Posted by: Disputo on June 23, 2007 at 4:31 PM | PERMALINK
Once again--pace Godwin--I must share a favorite quotation:
"It all happened bc nobody trusted me, nobody believed in me, and the generals let me down."
-A Hitler, Fuhrerbunker, Late April 1945
Posted by: DrBB on June 23, 2007 at 4:47 PM | PERMALINK
All together, now. Practice shouting "Fck U nd yr Sht! Shut up! Fck U. Yr Fault. All Yrs!"
We'll be saying it for a long time to come.
Posted by: Scorpio on June 23, 2007 at 5:00 PM | PERMALINK
Conservatives love to flog liberals for arrogantly ignoring their naturally superior arguments that they forever offer up to explain to us how the world really works.
But what conservatives mistake for liberal arrogance is really a weary assertiveness we are forced to practice day in and day out as we shoulder the burden of always being wrong about the constitution, individual and human rights, foreign intelligence gathering, wars, the environment, family values and domestic programs.

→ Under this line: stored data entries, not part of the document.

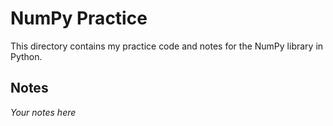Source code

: # NumPy Practice

This directory contains my practice code and notes for the NumPy library in Python.

## Notes

*Your notes here*
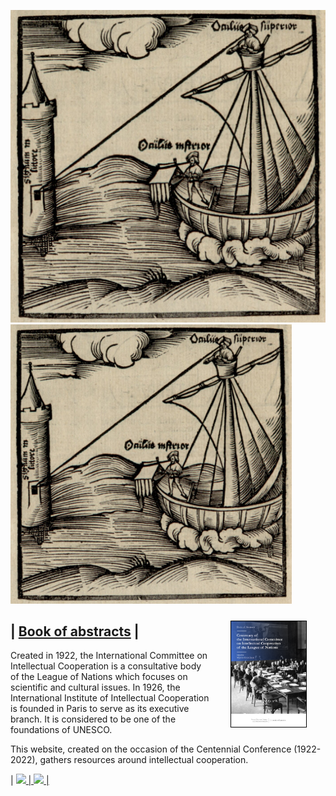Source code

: ![Caleb Abraham](https://raw.githubusercontent.com/CAhelvetiorum/Caleb-Abraham/gh-pages/images/tutfetterimg1.png)
<img src="https://raw.githubusercontent.com/CAhelvetiorum/Caleb-Abraham/gh-pages/images/tutfetterimg1.png" width="450">

<a href="/book-of-abstracts-2022"><img src="images/IntellectualCooperation_2022_cover.png" width="120" style="border:1px solid black; float:right" hspace="30" vspace="10"></a>

## | [Book of abstracts](/book-of-abstracts-2022) | 

Created in 1922, the International Committee on Intellectual Cooperation is a consultative body of the League of Nations which focuses on scientific and cultural issues. In 1926, the International Institute of Intellectual Cooperation is founded in Paris to serve as its executive branch. It is considered to be one of the foundations of UNESCO.

This website, created on the occasion of the Centennial Conference (1922-2022), gathers resources around intellectual cooperation.

| <a href="https://www.unil.ch/hist/home.html"><img src="https://raw.githubusercontent.com/grandjeanmartin/intellectualcooperation/gh-pages/images/UNIL_hist.png" width="200"> | <a href="https://www.ungeneva.org/en/knowledge/archives"><img src="https://raw.githubusercontent.com/grandjeanmartin/intellectualcooperation/gh-pages/images/UNOG_library_archives.jpg" width="220"> |
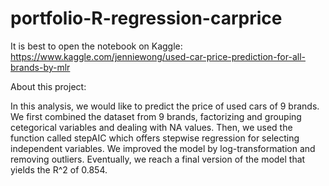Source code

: # portfolio-R-regression-carprice

It is best to open the notebook on Kaggle: https://www.kaggle.com/jenniewong/used-car-price-prediction-for-all-brands-by-mlr

About this project: 

In this analysis, we would like to predict the price of used cars of 9 brands. We first combined the dataset from 9 brands, factorizing and grouping cetegorical variables and dealing with NA values. Then, we used the function called stepAIC which offers stepwise regression for selecting independent variables. We improved the model by log-transformation and removing outliers. Eventually, we reach a final version of the model that yields the R^2 of 0.854.
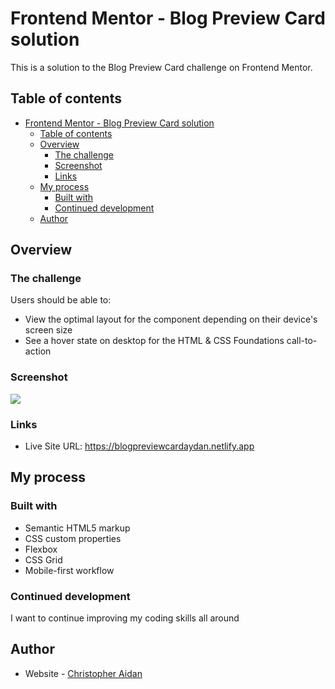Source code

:
# Frontend Mentor - Blog Preview Card solution

This is a solution to the Blog Preview Card challenge on Frontend Mentor. 

## Table of contents

- [Frontend Mentor - Blog Preview Card solution](#frontend-mentor---blog-preview-card-solution)
  - [Table of contents](#table-of-contents)
  - [Overview](#overview)
    - [The challenge](#the-challenge)
    - [Screenshot](#screenshot)
    - [Links](#links)
  - [My process](#my-process)
    - [Built with](#built-with)
    - [Continued development](#continued-development)
  - [Author](#author)

## Overview

### The challenge

Users should be able to:

- View the optimal layout for the component depending on their device's screen size
- See a hover state on desktop for the HTML & CSS Foundations call-to-action

### Screenshot

![](![image](https://github.com/user-attachments/assets/82069a44-e1df-4e0f-aac0-bca8102dcddb)
)

### Links

- Live Site URL: https://blogpreviewcardaydan.netlify.app

## My process

### Built with

- Semantic HTML5 markup
- CSS custom properties
- Flexbox
- CSS Grid
- Mobile-first workflow

### Continued development

I want to continue improving my coding skills all around

## Author

- Website - [Christopher Aidan](https://sociallinks4cris.netlify.app/)
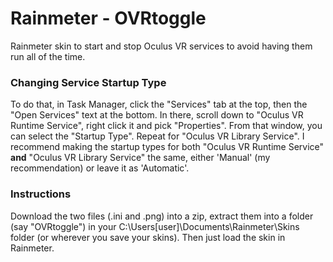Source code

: # Rainmeter - OVRtoggle
Rainmeter skin to start and stop Oculus VR services to avoid having them run all of the time. 



### Changing Service Startup Type
To do that, in Task Manager, click the "Services" tab at the top, then the "Open Services" text at the bottom.  In there, scroll down to "Oculus VR Runtime Service", right click it and pick "Properties".  From that window, you can select the "Startup Type".  Repeat for "Oculus VR Library Service".  I recommend making the startup types for both "Oculus VR Runtime Service" **and** "Oculus VR Library Service" the same, either 'Manual' (my recommendation) or leave it as 'Automatic'.



### Instructions
Download the two files (.ini and .png) into a zip, extract them into a folder (say "OVRtoggle") in your C:\Users\[user]\Documents\Rainmeter\Skins folder (or wherever you save your skins).  Then just load the skin in Rainmeter.
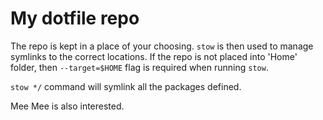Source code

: # My dotfile repo

The repo is kept in a place of your choosing. `stow` is then used to manage
symlinks to the correct locations. If the repo is not placed into 'Home'
folder, then `--target=$HOME` flag is required when running `stow`.

`stow */` command will symlink all the packages defined.

Mee Mee is also interested.
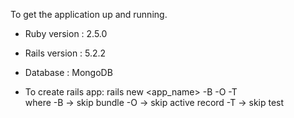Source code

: To get the application up and running.

* Ruby version  : 2.5.0
* Rails version : 5.2.2
* Database : MongoDB

* To create rails app:
  rails new <app_name> -B -O -T  
     where -B -> skip bundle
           -O -> skip active record
           -T -> skip test
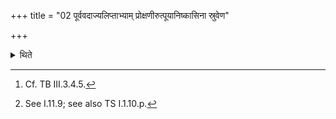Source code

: +++
title = "02 पूर्ववदाज्यलिप्ताभ्याम् प्रोक्षणीरुत्पूयानिष्कासिना स्रुवेण"

+++

<details><summary>थिते</summary>

2. Having purified the sprinkling water by means of two (strainers) besmeared with ghee[^1] in the same manner (described) earlier,[^2] within the altar, he scoops ghee(portion)s (in the ladles) by means of spoon in which he does not allow any remain of the earlier scooping, after having supported (the spoon) with the grass-brush.  

[^1]: Cf. TB III.3.4.5.  

[^2]: See I.11.9; see also TS I.1.10.p.
</details>
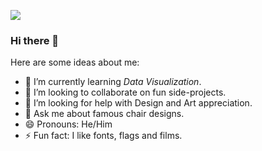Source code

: ![](https://picsum.photos/1600/451)

### Hi there 👋

Here are some ideas about me:

- 🔭 I’m currently learning *Data Visualization*.
- 👯 I’m looking to collaborate on fun side-projects.
- 🤔 I’m looking for help with Design and Art appreciation.
- 💬 Ask me about famous chair designs.
- 😄 Pronouns: He/Him
- ⚡ Fun fact: I like fonts, flags and films.

<!--
**subidit/subidit** is a ✨ _special_ ✨ repository because its `README.md` (this file) appears on your GitHub profile.

Here are some ideas to get you started:

- 🔭 I’m currently working on ...
- 🌱 I’m currently learning ...
- 👯 I’m looking to collaborate on ...
- 🤔 I’m looking for help with ...
- 💬 Ask me about ...
- 📫 How to reach me: ...
- 😄 Pronouns: ...
- ⚡ Fun fact: ...
-->
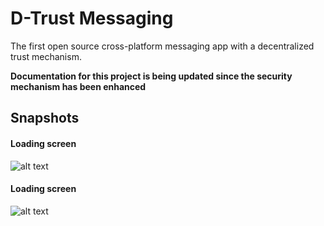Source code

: # D-Trust Messaging
The first open source cross-platform messaging app with a decentralized trust mechanism.

**Documentation for this project is being updated since the security mechanism has been enhanced**

## Snapshots

#### Loading screen
![alt text](http://www.faridarbai.com/d_trust_images/1_loading_screen.png)

#### Loading screen
![alt text](http://www.faridarbai.com/d_trust_images/1_loading_screen.png)

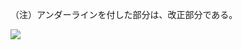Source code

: （注）アンダーラインを付した部分は、改正部分である。

![](https://www.nta.go.jp/tmp/6b0e2a26-2dfd-4cf7-a195-7b0473019c58/images/0876293cccb0e714679bf4d85bb92dd1b0ff01e26326e4d5237ee7ab0e15e5c5.jpg)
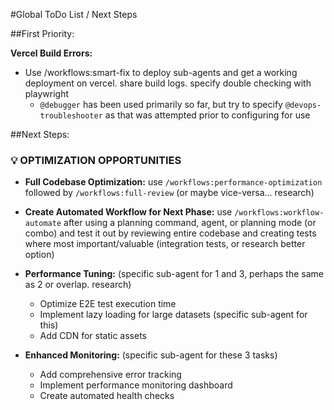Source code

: #Global ToDo List / Next Steps

##First Priority:

**Vercel Build Errors:**
- Use /workflows:smart-fix to deploy sub-agents and get a working deployment on vercel. share build logs. specify double checking with playwright
  - `@debugger` has been used primarily so far, but try to specify `@devops-troubleshooter` as that was attempted prior to configuring for use
  
##Next Steps:

### 💡 OPTIMIZATION OPPORTUNITIES

* **Full Codebase Optimization:**
use `/workflows:performance-optimization` followed by `/workflows:full-review` (or maybe vice-versa... research) 

* **Create Automated Workflow for Next Phase:**
use `/workflows:workflow-automate` after using a planning command, agent, or planning mode (or combo) and test it out by reviewing entire codebase and creating tests where most important/valuable (integration tests, or research better option)

* **Performance Tuning:** (specific sub-agent for 1 and 3, perhaps the same as 2 or overlap. research)
   - Optimize E2E test execution time
   - Implement lazy loading for large datasets (specific sub-agent for this)
   - Add CDN for static assets

* **Enhanced Monitoring:** (specific sub-agent for these 3 tasks)
   - Add comprehensive error tracking
   - Implement performance monitoring dashboard
   - Create automated health checks
   
   
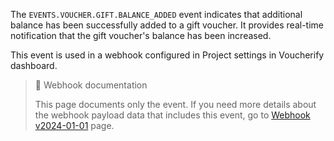 The `EVENTS.VOUCHER.GIFT.BALANCE_ADDED` event indicates that additional balance has been successfully added to a gift voucher. It provides real-time notification that the gift voucher's balance has been increased.

This event is used in a webhook configured in Project settings in Voucherify dashboard.

> 📘 Webhook documentation
>
> This page documents only the event. If you need more details about the webhook payload data that includes this event, go to [Webhook v2024-01-01](ref:introduction-to-webhooks "Introduction to webhooks v2024-01-01") page.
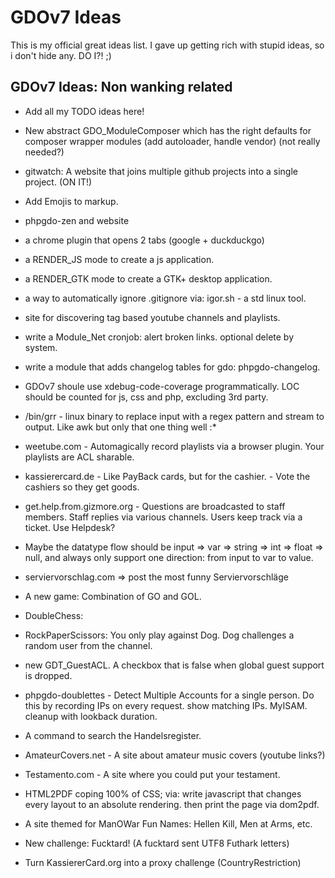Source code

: # GDOv7 Ideas

This is my official great ideas list. I gave up getting rich with stupid ideas, so i don't hide any. DO I?! ;)


## GDOv7 Ideas: Non wanking related

 - Add all my TODO ideas here!
 
 - New abstract GDO_ModuleComposer which has the right defaults for composer wrapper modules (add autoloader, handle vendor) (not really needed?)
 
 - gitwatch: A website that joins multiple github projects into a single project. (ON IT!)

 - Add Emojis to markup.

 - phpgdo-zen and website

 - a chrome plugin that opens 2 tabs (google + duckduckgo)
  
 - a RENDER_JS mode to create a js application.
  
 - a RENDER_GTK mode to create a GTK+ desktop application.
  
 - a way to automatically ignore .gitignore via: igor.sh - a std linux tool.
  
 - site for discovering tag based youtube channels and playlists.
  
 - write a Module_Net cronjob: alert broken links. optional delete by system.
  
 - write a module that adds changelog tables for gdo: phpgdo-changelog.
  
 - GDOv7 shoule use xdebug-code-coverage programmatically. LOC should be counted for js, css and php, excluding 3rd party.

 - /bin/grr - linux binary to replace input with a regex pattern and stream to output. Like awk but only that one thing well :*
 
 - weetube.com - Automagically record playlists via a browser plugin.
Your playlists are ACL sharable.

 - kassierercard.de - Like PayBack cards, but for the cashier. - Vote the cashiers so they get goods.
 
 - get.help.from.gizmore.org - Questions are broadcasted to staff members. Staff replies via various channels. Users keep track via a ticket. Use Helpdesk?
 
 - Maybe the datatype flow should be input => var => string => int => float => null, and always only support one direction: from input to var to value.

 - serviervorschlag.com => post the most funny Serviervorschläge
  
 - A new game: Combination of GO and GOL.
 
 - DoubleChess:
 
 - RockPaperScissors: You only play against Dog. Dog challenges a random user from the channel.
 
 - new GDT_GuestACL. A checkbox that is false when global guest support is dropped.
 
 - phpgdo-doublettes - Detect Multiple Accounts for a single person. Do this by recording IPs on every request. show matching IPs. MyISAM. cleanup with lookback duration.
 
 - A command to search the Handelsregister.
 
 - AmateurCovers.net - A site about amateur music covers (youtube links?)
 
 - Testamento.com - A site where you could put your testament.
 
 - HTML2PDF coping 100% of CSS; via: write javascript that changes every layout to an absolute rendering. then print the page via dom2pdf.

 - A site themed for ManOWar Fun Names: Hellen Kill, Men at Arms, etc.
 
 - New challenge: Fucktard! (A fucktard sent UTF8 Futhark letters)
 
 - Turn KassiererCard.org into a proxy challenge (CountryRestriction)
 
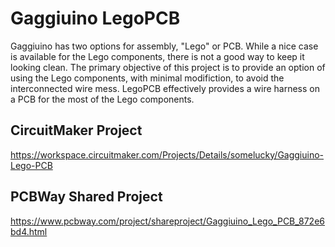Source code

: # Gaggiuino LegoPCB

Gaggiuino has two options for assembly, "Lego" or PCB. While a nice case is available for the Lego components, there is not a good way to keep it looking clean. The primary objective of this project is to provide an option of using the Lego components, with minimal modifiction, to avoid the interconnected wire mess. LegoPCB effectively provides a wire harness on a PCB for the most of the Lego components.

## CircuitMaker Project

https://workspace.circuitmaker.com/Projects/Details/somelucky/Gaggiuino-Lego-PCB

## PCBWay Shared Project

https://www.pcbway.com/project/shareproject/Gaggiuino_Lego_PCB_872e6bd4.html


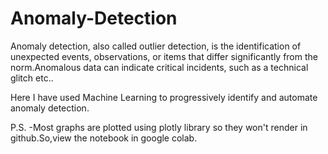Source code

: # Anomaly-Detection

Anomaly detection, also called outlier detection, is the identification of unexpected events, observations, or items that differ significantly from the norm.Anomalous data can indicate critical incidents, such as a technical glitch etc..

Here I have used Machine Learning to progressively identify and automate anomaly detection.

P.S. -Most graphs are plotted using plotly library so they won't render in github.So,view the notebook in google colab.
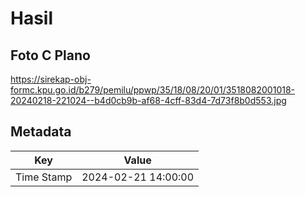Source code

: # Hasil

## Foto C Plano

https://sirekap-obj-formc.kpu.go.id/b279/pemilu/ppwp/35/18/08/20/01/3518082001018-20240218-221024--b4d0cb9b-af68-4cff-83d4-7d73f8b0d553.jpg


## Metadata

| Key        | Value               |
| ---------- | ------------------- |
| Time Stamp | 2024-02-21 14:00:00 |



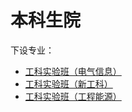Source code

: # 本科生院
下设专业：  

- [工科实验班（电气信息）](工科实验班（电气信息）.md)  
- [工科实验班（新工科）](工科实验班（新工科）.md)  
- [工科实验班（工程能源）](工科实验班（工程能源）.md)  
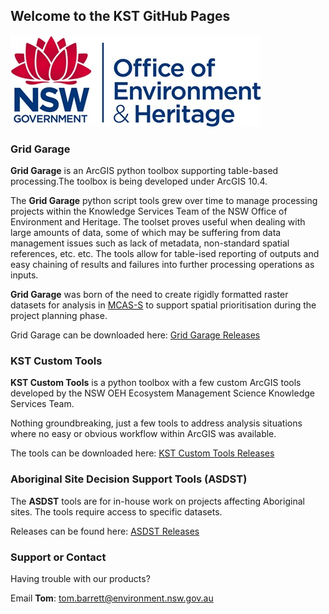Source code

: ## Welcome to the KST GitHub Pages

![oeh logo](https://github.com/NSW-OEH-EMS-KST/NSW-OEH-EMS-KST.github.io/blob/master/img/oehlogo.png)

### Grid Garage

**Grid Garage** is an ArcGIS python toolbox supporting table-based processing.The toolbox is being developed under ArcGIS 10.4. 

The **Grid Garage** python script tools grew over time to manage processing projects within the Knowledge Services Team of the NSW Office of Environment and Heritage. The toolset proves useful when dealing with large amounts of data, some of which may be suffering from data management issues such as lack of metadata, non-standard spatial references, etc. etc. The tools allow for table-ised reporting of outputs and easy chaining of results and failures into further processing operations as inputs.

**Grid Garage** was born of the need to create rigidly formatted raster datasets for analysis in [MCAS-S](http://www.agriculture.gov.au/abares/aclump/multi-criteria-analysis) to support spatial prioritisation during the project planning phase.

Grid Garage can be downloaded here:
[Grid Garage Releases](https://github.com/NSW-OEH-EMS-KST/grid-garage/releases)


### KST Custom Tools

**KST Custom Tools** is a python toolbox with a few custom ArcGIS tools developed by the NSW OEH Ecosystem Management Science Knowledge Services Team.

Nothing groundbreaking, just a few tools to address analysis situations where no easy or obvious workflow within ArcGIS was available.

The tools can be downloaded here: 
[KST Custom Tools Releases](https://github.com/NSW-OEH-EMS-KST/kst-custom-tools/releases)


### Aboriginal Site Decision Support Tools (ASDST)

The **ASDST** tools are for in-house work on projects affecting Aboriginal sites. The tools require access to specific datasets.

Releases can be found here: [ASDST Releases](https://github.com/NSW-OEH-EMS-KST/asdst/releases)



### Support or Contact

Having trouble with our products?

Email **Tom**: tom.barrett@environment.nsw.gov.au


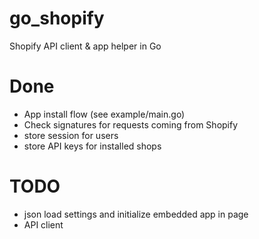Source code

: go_shopify
==========

Shopify API client & app helper in Go

Done
====
- App install flow (see example/main.go)
- Check signatures for requests coming from Shopify
- store session for users
- store API keys for installed shops

TODO
====
- json load settings and initialize embedded app in page
- API client
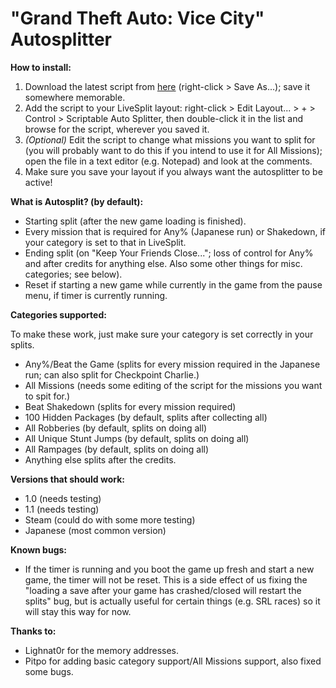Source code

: # "Grand Theft Auto: Vice City" Autosplitter

**How to install:**

1. Download the latest script from [here](https://raw.githubusercontent.com/zoton2/LiveSplit.Scripts/master/LiveSplit.GTAVC.asl) (right-click > Save As...); save it somewhere memorable.
2. Add the script to your LiveSplit layout: right-click > Edit Layout... > + > Control > Scriptable Auto Splitter, then double-click it in the list and browse for the script, wherever you saved it.
3. *(Optional)* Edit the script to change what missions you want to split for (you will probably want to do this if you intend to use it for All Missions); open the file in a text editor (e.g. Notepad) and look at the comments.
4. Make sure you save your layout if you always want the autosplitter to be active!

**What is Autosplit? (by default):**

- Starting split (after the new game loading is finished).
- Every mission that is required for Any% (Japanese run) or Shakedown, if your category is set to that in LiveSplit.
- Ending split (on "Keep Your Friends Close..."; loss of control for Any% and after credits for anything else. Also some other things for misc. categories; see below).
- Reset if starting a new game while currently in the game from the pause menu, if timer is currently running.

**Categories supported:**

To make these work, just make sure your category is set correctly in your splits.
- Any%/Beat the Game (splits for every mission required in the Japanese run; can also split for Checkpoint Charlie.)
- All Missions (needs some editing of the script for the missions you want to spit for.)
- Beat Shakedown (splits for every mission required)
- 100 Hidden Packages (by default, splits after collecting all)
- All Robberies (by default, splits on doing all)
- All Unique Stunt Jumps (by default, splits on doing all)
- All Rampages (by default, splits on doing all)
- Anything else splits after the credits.

**Versions that should work:**

- 1.0 (needs testing)
- 1.1 (needs testing)
- Steam (could do with some more testing)
- Japanese (most common version)

**Known bugs:**

- If the timer is running and you boot the game up fresh and start a new game, the timer will not be reset. This is a side effect of us fixing the "loading a save after your game has crashed/closed will restart the splits" bug, but is actually useful for certain things (e.g. SRL races) so it will stay this way for now.

**Thanks to:**

- Lighnat0r for the memory addresses.
- Pitpo for adding basic category support/All Missions support, also fixed some bugs.
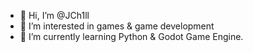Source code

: - 👋 Hi, I’m @JCh1ll
- 👀 I’m interested in games & game development
- 🌱 I’m currently learning Python & Godot Game Engine.

<!---
JCh1LL/JCh1LL is a ✨ special ✨ repository because its `README.md` (this file) appears on your GitHub profile.
You can click the Preview link to take a look at your changes.
--->
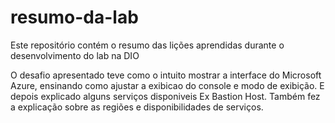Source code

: # resumo-da-lab
Este repositório contém o resumo das lições aprendidas durante o desenvolvimento do lab na DIO

O desafio apresentado teve como o intuito mostrar a interface do Microsoft Azure, ensinando como ajustar a exibicao do console e modo de exibição. E depois explicado alguns serviços disponiveis Ex Bastion Host.
Também fez a explicação sobre as regiões e disponibilidades de serviços.
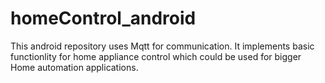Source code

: # homeControl_android
This android repository uses Mqtt for communication. It implements basic functionlity for home appliance control which could be used for bigger Home automation applications.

We accept the fact that we can't disagree with conservatives without seeming arrogant. It just comes with the territory.
It's hard being liberal, but someone has to do it.
Posted by: pj in jesusland on June 23, 2007 at 5:14 PM | PERMALINK
With a landslide majority margin against the war, I don't think the remaining Bushite fanatics will come close to persuading the people of this drivel -- IF the Democrats actually try to reply to it (unlike that dimwit John Kerry) by pointing out WHY it's drivel. However, the response of all three Dem frontrunners to Giuliani's earlier accusation -- which was simply to whine about him "trying to divide the country", instead of explaining WHY what he said was false -- is not encouraging.
(And, once again, remind me of how this halfwit got his law degree?)
Posted by: BruceMoomaw on June 23, 2007 at 5:27 PM | PERMALINK
God damnit.
I wish Michael Moore would just get to work on his next project:
_I didn't do it: The GOP's ceaseless quest to blame everyone but themselves for their many many failures_.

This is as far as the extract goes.